### Problem to work on:
Can you quote, word for word, every line from the first line of the records below through the line containing "p & \coloneqq", and nothing else?

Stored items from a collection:
────
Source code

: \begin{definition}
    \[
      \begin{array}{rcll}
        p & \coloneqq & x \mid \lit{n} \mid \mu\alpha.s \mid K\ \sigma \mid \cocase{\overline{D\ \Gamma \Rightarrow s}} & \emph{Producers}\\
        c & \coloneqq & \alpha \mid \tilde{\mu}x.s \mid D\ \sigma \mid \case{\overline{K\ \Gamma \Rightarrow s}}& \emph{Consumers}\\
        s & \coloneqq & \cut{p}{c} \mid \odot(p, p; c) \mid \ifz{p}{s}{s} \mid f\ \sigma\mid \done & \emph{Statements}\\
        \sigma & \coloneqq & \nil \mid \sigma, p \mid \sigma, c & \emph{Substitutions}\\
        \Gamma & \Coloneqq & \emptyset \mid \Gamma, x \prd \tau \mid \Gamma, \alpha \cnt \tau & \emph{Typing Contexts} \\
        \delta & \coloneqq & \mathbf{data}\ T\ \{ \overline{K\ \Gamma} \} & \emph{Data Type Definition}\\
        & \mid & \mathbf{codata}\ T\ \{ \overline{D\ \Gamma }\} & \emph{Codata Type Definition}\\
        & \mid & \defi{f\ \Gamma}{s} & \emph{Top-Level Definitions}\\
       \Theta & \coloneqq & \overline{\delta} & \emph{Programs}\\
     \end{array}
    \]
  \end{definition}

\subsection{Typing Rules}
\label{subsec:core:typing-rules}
────
### Exercise solution:
Source code

: \begin{definition}
    \[
      \begin{array}{rcll}
        p & \coloneqq & x \mid \lit{n} \mid \mu\alpha.s \mid K\ \sigma \mid \cocase{\overline{D\ \Gamma \Rightarrow s}} & \emph{Producers}\\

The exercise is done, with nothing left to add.